Lord Hodge went on to say that also he did not agree with Lady Hale about the need for positive discrimination.

“I don’t support positive discrimination or quotas. I believe women do not want positive discrimination, but genuine equality.”

Lord Hodge was speaking at yesterday’s Spark 21 conference in London, part of the First 100 Years project, charting the journey of women in law since the Sex Disqualification (Removal) Act 1919.

At a panel session on men’s role in helping women progress, Lord Hodge said justices at the Supreme Court had different views on “many issues”, not simply recruitment.

“It’s not just a spectrum with Lady Hale at one end and Lord Sumption at the other. It’s more nuanced than that.”

Lord Hodge said the solution to the problem of lack of diversity at the Supreme Court would have to come from the legal profession, and the task of the judiciary was to “express our intention in having a broad and diverse judiciary at all levels”.

The justice said he believed that female judges could have a different perspective to men on “an issue of social policy”, while “gender would have nothing to do with it” if the dispute was a contractual one.

“There are areas like human rights where people from different backgrounds, not just in terms of gender, can come to different decisions,” he said.

Lord Hodge revealed that as a young barrister he helped his wife fight against “seriously discriminatory behaviour”, and helped her with the disciplinary process until the matter reached a “satisfactory conclusion”.

Asked whether he was at the Spark 21 conference as the result of an “outreach programme” in the wake of Lord Sumption’s comments, Lord Hodge said that, as far as he knew, he was invited to the conference before his colleague made the remarks and “could see no connection whatsoever.”

In an earlier session on the state of gender equality in the profession today, Sasha Barton, a partner at London firm Hodge Jones & Allen, said she had witnessed several times male barristers making sexist jokes in court, “and the judge laughing along”. Unlike in most situations, there was “no way to challenge this”, she said.

Dorothy Livingston, now a consultant at Herbert Smith Freehills and only the second female partner that the original Herbert Smith ever had, recounted how the party held to mark her going on maternity leave felt like a retirement party because the firm did not expect her to return.

“There’s still this ‘wait and see’ attitude [to whether women will return after maternity leave] that’s damaging to women progressing,” she said.
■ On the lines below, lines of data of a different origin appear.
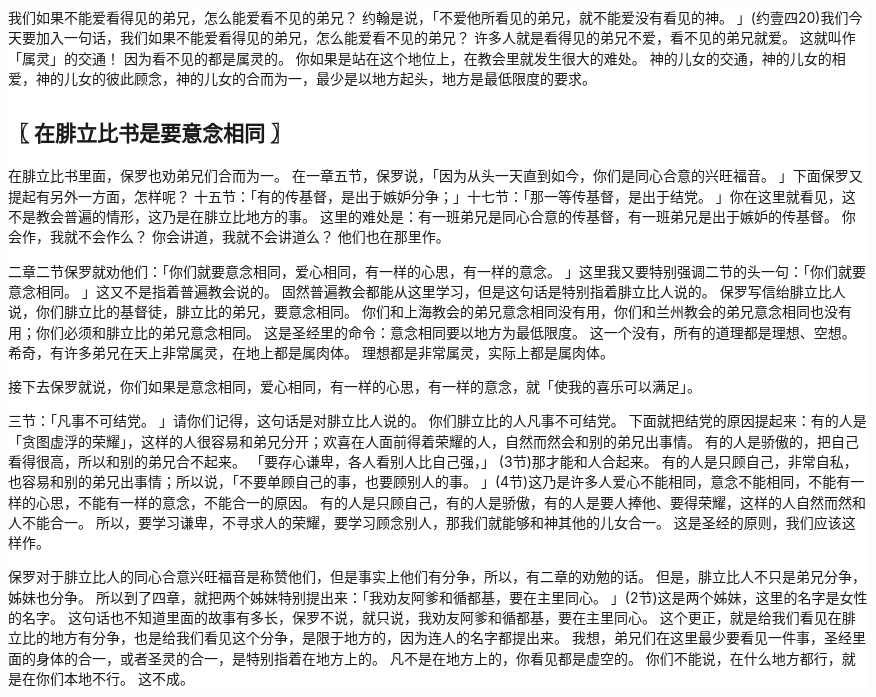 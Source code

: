 我们如果不能爱看得见的弟兄，怎么能爱看不见的弟兄？
约翰是说，「不爱他所看见的弟兄，就不能爱没有看见的神。
」(约壹四20)我们今天要加入一句话，我们如果不能爱看得见的弟兄，怎么能爱看不见的弟兄？
许多人就是看得见的弟兄不爱，看不见的弟兄就爱。
这就叫作「属灵」的交通！
因为看不见的都是属灵的。
你如果是站在这个地位上，在教会里就发生很大的难处。
神的儿女的交通，神的儿女的相爱，神的儿女的彼此顾念，神的儿女的合而为一，最少是以地方起头，地方是最低限度的要求。

## 〖 在腓立比书是要意念相同 〗

在腓立比书里面，保罗也劝弟兄们合而为一。
在一章五节，保罗说，「因为从头一天直到如今，你们是同心合意的兴旺福音。
」下面保罗又提起有另外一方面，怎样呢？
十五节：「有的传基督，是出于嫉妒分争；」十七节：「那一等传基督，是出于结党。
」你在这里就看见，这不是教会普遍的情形，这乃是在腓立比地方的事。
这里的难处是：有一班弟兄是同心合意的传基督，有一班弟兄是出于嫉妒的传基督。
你会作，我就不会作么？
你会讲道，我就不会讲道么？
他们也在那里作。

二章二节保罗就劝他们：「你们就要意念相同，爱心相同，有一样的心思，有一样的意念。
」这里我又要特别强调二节的头一句：「你们就要意念相同。
」这又不是指着普遍教会说的。
固然普遍教会都能从这里学习，但是这句话是特别指着腓立比人说的。
保罗写信绐腓立比人说，你们腓立比的基督徒，腓立比的弟兄，要意念相同。
你们和上海教会的弟兄意念相同没有用，你们和兰州教会的弟兄意念相同也没有用；你们必须和腓立比的弟兄意念相同。
这是圣经里的命令：意念相同要以地方为最低限度。
这一个没有，所有的道理都是理想、空想。
希奇，有许多弟兄在天上非常属灵，在地上都是属肉体。
理想都是非常属灵，实际上都是属肉体。

接下去保罗就说，你们如果是意念相同，爱心相同，有一样的心思，有一样的意念，就「使我的喜乐可以满足」。

三节：「凡事不可结党。
」请你们记得，这句话是对腓立比人说的。
你们腓立比的人凡事不可结党。
下面就把结党的原因提起来：有的人是「贪图虚浮的荣耀」，这样的人很容易和弟兄分开；欢喜在人面前得着荣耀的人，自然而然会和别的弟兄出事情。
有的人是骄傲的，把自己看得很高，所以和别的弟兄合不起来。
「要存心谦卑，各人看别人比自己强，」
(3节)那才能和人合起来。
有的人是只顾自己，非常自私，也容易和别的弟兄出事情；所以说，「不要单顾自己的事，也要顾别人的事。
」(4节)这乃是许多人爱心不能相同，意念不能相同，不能有一样的心思，不能有一样的意念，不能合一的原因。
有的人是只顾自己，有的人是骄傲，有的人是要人捧他、要得荣耀，这样的人自然而然和人不能合一。
所以，要学习谦卑，不寻求人的荣耀，要学习顾念别人，那我们就能够和神其他的儿女合一。
这是圣经的原则，我们应该这样作。

保罗对于腓立比人的同心合意兴旺福音是称赞他们，但是事实上他们有分争，所以，有二章的劝勉的话。
但是，腓立比人不只是弟兄分争，姊妹也分争。
所以到了四章，就把两个姊妹特别提出来：「我劝友阿爹和循都基，要在主里同心。
」(2节)这是两个姊妹，这里的名字是女性的名字。
这句话也不知道里面的故事有多长，保罗不说，就只说，我劝友阿爹和循都基，要在主里同心。
这个更正，就是给我们看见在腓立比的地方有分争，也是给我们看见这个分争，是限于地方的，因为连人的名字都提出来。
我想，弟兄们在这里最少要看见一件事，圣经里面的身体的合一，或者圣灵的合一，是特别指着在地方上的。
凡不是在地方上的，你看见都是虚空的。
你们不能说，在什么地方都行，就是在你们本地不行。
这不成。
She was a salaried partner at the time she went on maternity leave the first time, and while her contemporaries were made up to equity about the same time, she had to wait another three years – although it happened when she was pregnant with her second child, Ms Livingston noted.

Hearing from students on the panel about the casual sexism that occurs at university, Ms Livingston suggested that the situation had actually become worse for later generations. “Gentlemen wouldn’t say that kind of thing to your face,” she recalled – although, of course, she said, they may have said it behind her back.